→ **Task to carry out**
Type out the data exactly as given. Skip any image.

*** Opening of Input data ***

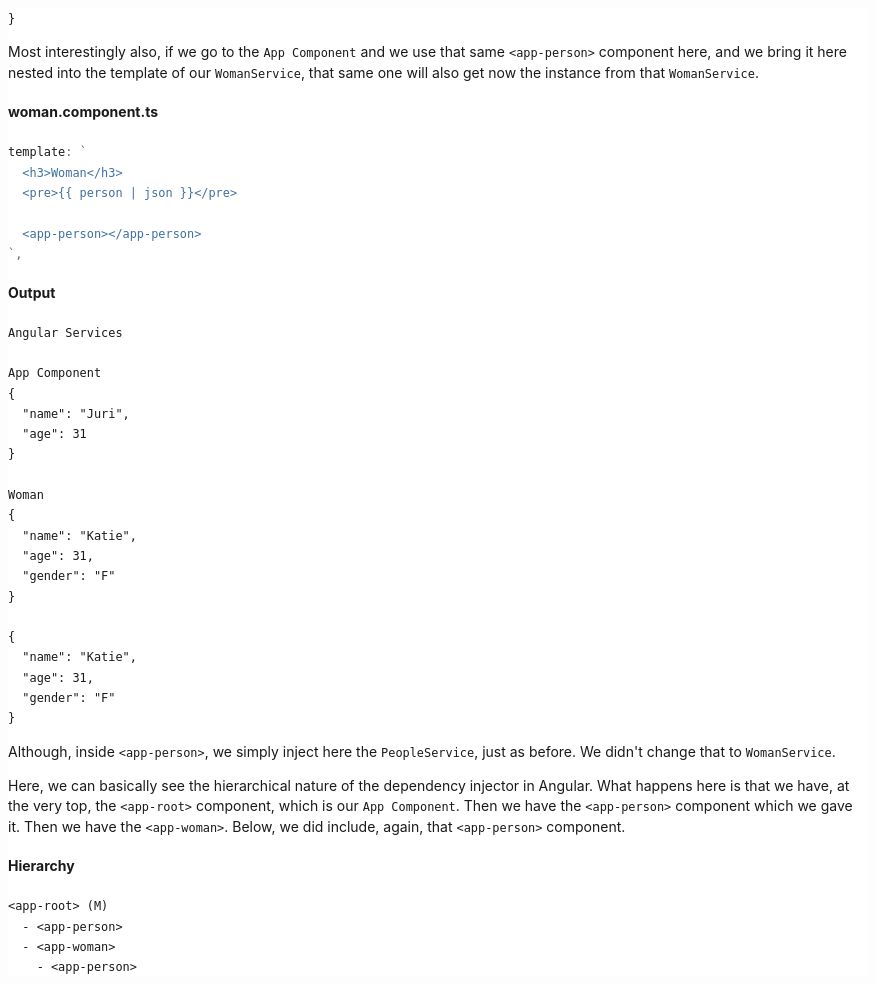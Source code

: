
 ```
}
```

Most interestingly also, if we go to the `App Component` and we use that same `<app-person>` component here, and we bring it here nested into the template of our `WomanService`, that same one will also get now the instance from that `WomanService`.

#### woman.component.ts
```javascript
template: `
  <h3>Woman</h3>
  <pre>{{ person | json }}</pre>

  <app-person></app-person>
`,
```

#### Output
```
Angular Services

App Component
{
  "name": "Juri",
  "age": 31
}

Woman
{
  "name": "Katie",
  "age": 31,
  "gender": "F"
}

{
  "name": "Katie",
  "age": 31,
  "gender": "F"
}
```

Although, inside `<app-person>`, we simply inject here the `PeopleService`, just as before. We didn't change that to `WomanService`.

Here, we can basically see the hierarchical nature of the dependency injector in Angular. What happens here is that we have, at the very top, the `<app-root>` component, which is our `App Component`. Then we have the `<app-person>` component which we gave it. Then we have the `<app-woman>`. Below, we did include, again, that `<app-person>` component.

#### Hierarchy
```
<app-root> (M)
  - <app-person>
  - <app-woman>
    - <app-person>
```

*** Close of Input data ***

→ **Reply to the task**
Source code

:
 ```
}
```

Most interestingly also, if we go to the `App Component` and we use that same `<app-person>` component here, and we bring it here nested into the template of our `WomanService`, that same one will also get now the instance from that `WomanService`.

#### woman.component.ts
```javascript
template: `
  <h3>Woman</h3>
  <pre>{{ person | json }}</pre>

  <app-person></app-person>
`,
```

#### Output
```
Angular Services

App Component
{
  "name": "Juri",
  "age": 31
}

Woman
{
  "name": "Katie",
  "age": 31,
  "gender": "F"
}

{
  "name": "Katie",
  "age": 31,
  "gender": "F"
}
```

Although, inside `<app-person>`, we simply inject here the `PeopleService`, just as before. We didn't change that to `WomanService`.

Here, we can basically see the hierarchical nature of the dependency injector in Angular. What happens here is that we have, at the very top, the `<app-root>` component, which is our `App Component`. Then we have the `<app-person>` component which we gave it. Then we have the `<app-woman>`. Below, we did include, again, that `<app-person>` component.

#### Hierarchy
```
<app-root> (M)
  - <app-person>
  - <app-woman>
    - <app-person>
```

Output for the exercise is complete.